▸ TASK TO CARRY OUT:
Go to the line below containing "Cassandra on Azure</a>" and print exactly from there through the line containing "VM using Terraform</a>", both included. Print nothing else.

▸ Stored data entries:
★ ★ ★ ★ ★
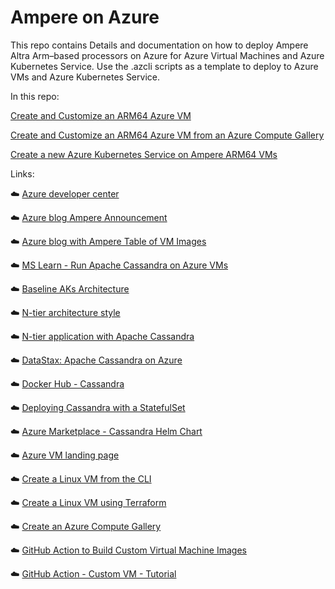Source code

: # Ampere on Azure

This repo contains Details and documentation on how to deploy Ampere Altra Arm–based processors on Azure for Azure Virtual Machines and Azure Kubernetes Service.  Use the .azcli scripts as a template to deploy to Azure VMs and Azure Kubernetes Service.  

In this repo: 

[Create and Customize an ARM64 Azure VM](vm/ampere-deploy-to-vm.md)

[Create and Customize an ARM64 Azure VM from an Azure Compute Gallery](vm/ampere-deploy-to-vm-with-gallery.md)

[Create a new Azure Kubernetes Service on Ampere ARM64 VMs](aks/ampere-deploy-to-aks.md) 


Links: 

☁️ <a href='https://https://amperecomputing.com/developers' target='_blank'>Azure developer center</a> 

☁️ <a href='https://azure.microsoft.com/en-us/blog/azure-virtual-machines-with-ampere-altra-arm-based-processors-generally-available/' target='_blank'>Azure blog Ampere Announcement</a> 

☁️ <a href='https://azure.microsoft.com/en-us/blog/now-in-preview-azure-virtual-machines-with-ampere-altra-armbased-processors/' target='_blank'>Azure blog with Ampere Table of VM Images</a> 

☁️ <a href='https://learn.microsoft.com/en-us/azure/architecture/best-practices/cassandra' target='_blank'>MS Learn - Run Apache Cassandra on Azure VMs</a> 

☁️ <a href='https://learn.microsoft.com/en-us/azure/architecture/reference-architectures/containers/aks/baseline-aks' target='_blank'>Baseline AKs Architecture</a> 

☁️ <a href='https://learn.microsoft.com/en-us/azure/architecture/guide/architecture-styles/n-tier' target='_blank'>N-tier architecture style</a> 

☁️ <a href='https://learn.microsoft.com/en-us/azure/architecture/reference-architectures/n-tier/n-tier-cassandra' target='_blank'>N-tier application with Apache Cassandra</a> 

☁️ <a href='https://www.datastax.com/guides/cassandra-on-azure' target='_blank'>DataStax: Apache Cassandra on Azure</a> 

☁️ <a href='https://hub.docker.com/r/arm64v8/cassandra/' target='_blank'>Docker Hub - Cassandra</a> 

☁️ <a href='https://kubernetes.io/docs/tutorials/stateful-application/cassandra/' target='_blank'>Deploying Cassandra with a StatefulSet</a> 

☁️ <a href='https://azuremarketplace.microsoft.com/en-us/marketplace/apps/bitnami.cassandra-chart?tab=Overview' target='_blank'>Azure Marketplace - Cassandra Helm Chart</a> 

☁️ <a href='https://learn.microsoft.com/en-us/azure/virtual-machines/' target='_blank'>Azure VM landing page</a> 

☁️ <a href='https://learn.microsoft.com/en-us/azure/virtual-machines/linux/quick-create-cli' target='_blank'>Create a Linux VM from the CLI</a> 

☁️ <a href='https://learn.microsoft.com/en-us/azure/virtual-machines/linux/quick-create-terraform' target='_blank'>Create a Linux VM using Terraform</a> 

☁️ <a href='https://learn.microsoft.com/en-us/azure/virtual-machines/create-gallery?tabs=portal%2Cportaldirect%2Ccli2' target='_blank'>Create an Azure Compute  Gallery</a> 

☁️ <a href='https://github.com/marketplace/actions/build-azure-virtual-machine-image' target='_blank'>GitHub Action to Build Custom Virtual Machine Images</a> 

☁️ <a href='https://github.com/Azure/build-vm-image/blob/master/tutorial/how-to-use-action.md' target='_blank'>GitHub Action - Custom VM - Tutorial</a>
★ ★ ★ ★ ★
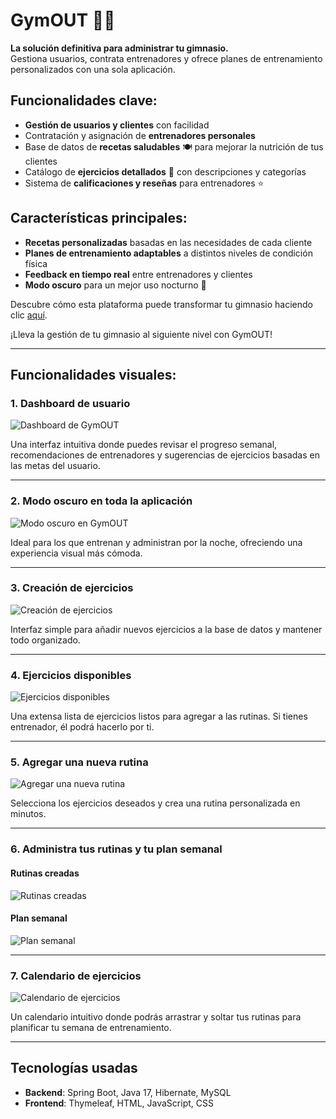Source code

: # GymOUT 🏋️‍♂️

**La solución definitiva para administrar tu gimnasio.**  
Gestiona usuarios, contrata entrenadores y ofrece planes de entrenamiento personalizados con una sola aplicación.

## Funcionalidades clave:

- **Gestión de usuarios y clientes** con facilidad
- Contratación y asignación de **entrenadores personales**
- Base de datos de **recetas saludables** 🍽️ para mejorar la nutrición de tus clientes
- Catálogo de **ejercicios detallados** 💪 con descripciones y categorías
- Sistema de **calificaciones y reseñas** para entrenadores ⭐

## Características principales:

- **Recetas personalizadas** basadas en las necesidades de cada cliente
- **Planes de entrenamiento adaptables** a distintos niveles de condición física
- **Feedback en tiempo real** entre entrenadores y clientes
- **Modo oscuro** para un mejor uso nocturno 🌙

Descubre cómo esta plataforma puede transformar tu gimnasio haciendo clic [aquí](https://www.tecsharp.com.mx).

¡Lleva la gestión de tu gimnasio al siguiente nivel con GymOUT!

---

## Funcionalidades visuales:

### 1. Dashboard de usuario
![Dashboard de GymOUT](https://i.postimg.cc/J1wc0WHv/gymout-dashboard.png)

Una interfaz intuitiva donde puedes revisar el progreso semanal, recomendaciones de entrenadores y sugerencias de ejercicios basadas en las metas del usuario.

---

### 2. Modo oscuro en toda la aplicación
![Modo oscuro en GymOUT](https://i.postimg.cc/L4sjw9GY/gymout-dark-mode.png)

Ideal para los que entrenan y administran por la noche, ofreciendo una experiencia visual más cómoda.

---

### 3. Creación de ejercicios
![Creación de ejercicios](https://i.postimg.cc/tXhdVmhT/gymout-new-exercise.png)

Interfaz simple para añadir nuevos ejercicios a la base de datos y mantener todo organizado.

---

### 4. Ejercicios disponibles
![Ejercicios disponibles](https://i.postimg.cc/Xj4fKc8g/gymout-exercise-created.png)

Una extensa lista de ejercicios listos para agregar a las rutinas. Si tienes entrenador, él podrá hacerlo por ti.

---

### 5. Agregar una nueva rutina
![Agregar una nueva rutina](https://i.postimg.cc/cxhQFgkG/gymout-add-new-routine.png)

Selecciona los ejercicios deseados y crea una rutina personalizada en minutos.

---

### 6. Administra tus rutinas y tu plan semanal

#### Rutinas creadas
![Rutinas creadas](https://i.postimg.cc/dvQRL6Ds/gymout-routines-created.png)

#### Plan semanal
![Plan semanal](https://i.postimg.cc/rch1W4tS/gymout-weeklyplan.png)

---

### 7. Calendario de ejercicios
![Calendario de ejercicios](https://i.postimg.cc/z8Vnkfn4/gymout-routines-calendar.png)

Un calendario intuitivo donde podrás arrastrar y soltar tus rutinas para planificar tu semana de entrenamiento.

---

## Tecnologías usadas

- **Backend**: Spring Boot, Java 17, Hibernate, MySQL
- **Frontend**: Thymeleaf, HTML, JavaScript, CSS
★ ★ ★ ★ ★
▸ ANSWER BOX:
☁️ <a href='https://www.datastax.com/guides/cassandra-on-azure' target='_blank'>DataStax: Apache Cassandra on Azure</a> 

☁️ <a href='https://hub.docker.com/r/arm64v8/cassandra/' target='_blank'>Docker Hub - Cassandra</a> 

☁️ <a href='https://kubernetes.io/docs/tutorials/stateful-application/cassandra/' target='_blank'>Deploying Cassandra with a StatefulSet</a> 

☁️ <a href='https://azuremarketplace.microsoft.com/en-us/marketplace/apps/bitnami.cassandra-chart?tab=Overview' target='_blank'>Azure Marketplace - Cassandra Helm Chart</a> 

☁️ <a href='https://learn.microsoft.com/en-us/azure/virtual-machines/' target='_blank'>Azure VM landing page</a> 

☁️ <a href='https://learn.microsoft.com/en-us/azure/virtual-machines/linux/quick-create-cli' target='_blank'>Create a Linux VM from the CLI</a> 

☁️ <a href='https://learn.microsoft.com/en-us/azure/virtual-machines/linux/quick-create-terraform' target='_blank'>Create a Linux VM using Terraform</a> 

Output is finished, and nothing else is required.